Adding layers to ResNet18 gives RuntimeError error

Hello,

I have added a few layers to the resnet18 model but when I try to find the summary of the model using a dummy input, I am getting a RuntimeError.

Code:


import torch.nn as nn
import torch
from torchsummary import summary
import torchvision


class BasicBlock2(nn.Module):

    def __init__(self, in_channels, out_channels, stride=(1, 1), dilation=(1, 1), downsample=None):
        super(BasicBlock2, self).__init__()
        self.conv1 = nn.Conv2d(in_channels=in_channels,
                               out_channels=out_channels,
                               kernel_size=(5, 5),
                               padding=(0, 0),
                               dilation=dilation,
                               stride=stride)
        self.batch_norm1 = nn.BatchNorm2d(out_channels)
        self.relu1 = nn.ReLU(inplace=True)

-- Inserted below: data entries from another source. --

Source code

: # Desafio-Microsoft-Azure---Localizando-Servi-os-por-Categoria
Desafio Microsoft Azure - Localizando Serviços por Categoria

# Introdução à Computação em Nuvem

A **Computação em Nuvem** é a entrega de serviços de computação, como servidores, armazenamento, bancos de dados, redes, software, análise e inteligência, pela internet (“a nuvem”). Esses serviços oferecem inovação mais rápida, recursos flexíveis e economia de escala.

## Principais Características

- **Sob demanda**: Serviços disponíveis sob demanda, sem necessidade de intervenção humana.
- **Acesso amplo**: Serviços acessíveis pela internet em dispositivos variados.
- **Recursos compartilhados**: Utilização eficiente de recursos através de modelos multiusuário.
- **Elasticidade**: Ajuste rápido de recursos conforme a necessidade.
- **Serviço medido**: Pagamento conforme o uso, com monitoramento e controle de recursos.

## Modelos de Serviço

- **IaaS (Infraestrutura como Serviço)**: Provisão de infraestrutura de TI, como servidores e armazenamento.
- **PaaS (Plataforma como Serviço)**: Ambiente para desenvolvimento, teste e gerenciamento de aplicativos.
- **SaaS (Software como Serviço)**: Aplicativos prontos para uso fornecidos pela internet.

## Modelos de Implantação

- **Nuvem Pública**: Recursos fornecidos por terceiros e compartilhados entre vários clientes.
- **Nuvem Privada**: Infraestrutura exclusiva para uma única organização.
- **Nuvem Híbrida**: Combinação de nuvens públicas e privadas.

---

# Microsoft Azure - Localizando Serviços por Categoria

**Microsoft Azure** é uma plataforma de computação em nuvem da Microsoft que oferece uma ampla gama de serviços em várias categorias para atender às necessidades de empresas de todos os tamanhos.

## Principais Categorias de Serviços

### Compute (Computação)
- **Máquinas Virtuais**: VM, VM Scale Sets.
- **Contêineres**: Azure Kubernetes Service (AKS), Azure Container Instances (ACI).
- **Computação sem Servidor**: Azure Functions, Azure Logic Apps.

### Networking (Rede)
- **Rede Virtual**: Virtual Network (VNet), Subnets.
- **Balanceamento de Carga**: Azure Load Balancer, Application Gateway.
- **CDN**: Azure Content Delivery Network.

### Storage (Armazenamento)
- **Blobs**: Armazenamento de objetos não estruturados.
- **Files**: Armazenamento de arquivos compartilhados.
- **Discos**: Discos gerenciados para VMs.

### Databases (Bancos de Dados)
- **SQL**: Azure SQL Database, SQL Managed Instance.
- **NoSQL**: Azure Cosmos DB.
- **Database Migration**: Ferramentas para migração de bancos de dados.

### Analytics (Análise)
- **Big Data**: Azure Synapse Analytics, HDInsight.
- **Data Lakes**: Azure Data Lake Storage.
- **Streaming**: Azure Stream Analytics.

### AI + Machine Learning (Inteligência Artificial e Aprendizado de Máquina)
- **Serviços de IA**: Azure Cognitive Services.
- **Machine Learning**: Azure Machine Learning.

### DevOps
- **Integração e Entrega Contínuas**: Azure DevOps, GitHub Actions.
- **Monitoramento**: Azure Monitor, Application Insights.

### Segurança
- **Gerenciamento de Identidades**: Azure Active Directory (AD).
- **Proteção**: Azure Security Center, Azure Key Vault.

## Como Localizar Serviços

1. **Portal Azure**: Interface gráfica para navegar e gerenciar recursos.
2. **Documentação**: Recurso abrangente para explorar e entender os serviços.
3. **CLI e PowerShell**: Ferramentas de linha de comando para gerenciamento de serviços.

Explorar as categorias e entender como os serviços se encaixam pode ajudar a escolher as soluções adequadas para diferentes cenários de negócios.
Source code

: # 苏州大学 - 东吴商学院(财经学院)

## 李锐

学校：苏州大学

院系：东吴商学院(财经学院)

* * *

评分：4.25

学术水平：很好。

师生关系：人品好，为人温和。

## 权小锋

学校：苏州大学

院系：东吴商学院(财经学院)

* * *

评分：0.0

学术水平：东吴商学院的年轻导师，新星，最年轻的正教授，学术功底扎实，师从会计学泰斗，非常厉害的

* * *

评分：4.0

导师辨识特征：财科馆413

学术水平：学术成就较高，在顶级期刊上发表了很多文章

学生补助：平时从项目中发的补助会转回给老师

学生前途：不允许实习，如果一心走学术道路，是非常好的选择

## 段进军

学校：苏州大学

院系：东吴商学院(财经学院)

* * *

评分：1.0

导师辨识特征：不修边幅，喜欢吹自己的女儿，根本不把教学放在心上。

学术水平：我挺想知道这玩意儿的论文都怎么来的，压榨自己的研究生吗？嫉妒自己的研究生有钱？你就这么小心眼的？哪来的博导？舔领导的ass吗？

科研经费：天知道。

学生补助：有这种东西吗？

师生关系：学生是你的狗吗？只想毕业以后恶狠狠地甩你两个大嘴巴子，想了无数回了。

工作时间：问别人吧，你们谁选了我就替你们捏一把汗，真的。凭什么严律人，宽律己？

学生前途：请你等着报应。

        self.conv2 = nn.Conv2d(in_channels=in_channels,
                               out_channels=out_channels,
                               kernel_size=(3, 3),
                               padding=(1, 1),
                               dilation=dilation,
                               stride=stride)
        self.batch_norm2 = nn.BatchNorm2d(out_channels)
        self.relu2 = nn.ReLU(inplace=True)

    def forward(self, x):
        # The input shape of the first layer should be: [-1, 128, 64, 192]
        out = self.conv1(x)
        out = self.batch_norm1(out)
        out = self.relu1(out)

        # out = self.conv2(out)
        # out = self.batch_norm2(out)
        # out = self.relu2(out)
        # The output shape of the first layer should be: [-1, 128, 44, 172]
        return out


class BasicBlock3(nn.Module):

    def __init__(self, in_channels, out_channels, stride=(1, 1), dilation=(1, 1), downsample=None):
        super(BasicBlock3, self).__init__()
        self.conv1 = nn.Conv2d(in_channels=in_channels,
                               out_channels=out_channels,
                               kernel_size=(7, 7),
                               padding=(3, 0),
                               dilation=dilation,
                               stride=stride)
        self.batch_norm1 = nn.BatchNorm2d(out_channels)
        self.relu1 = nn.ReLU(inplace=True)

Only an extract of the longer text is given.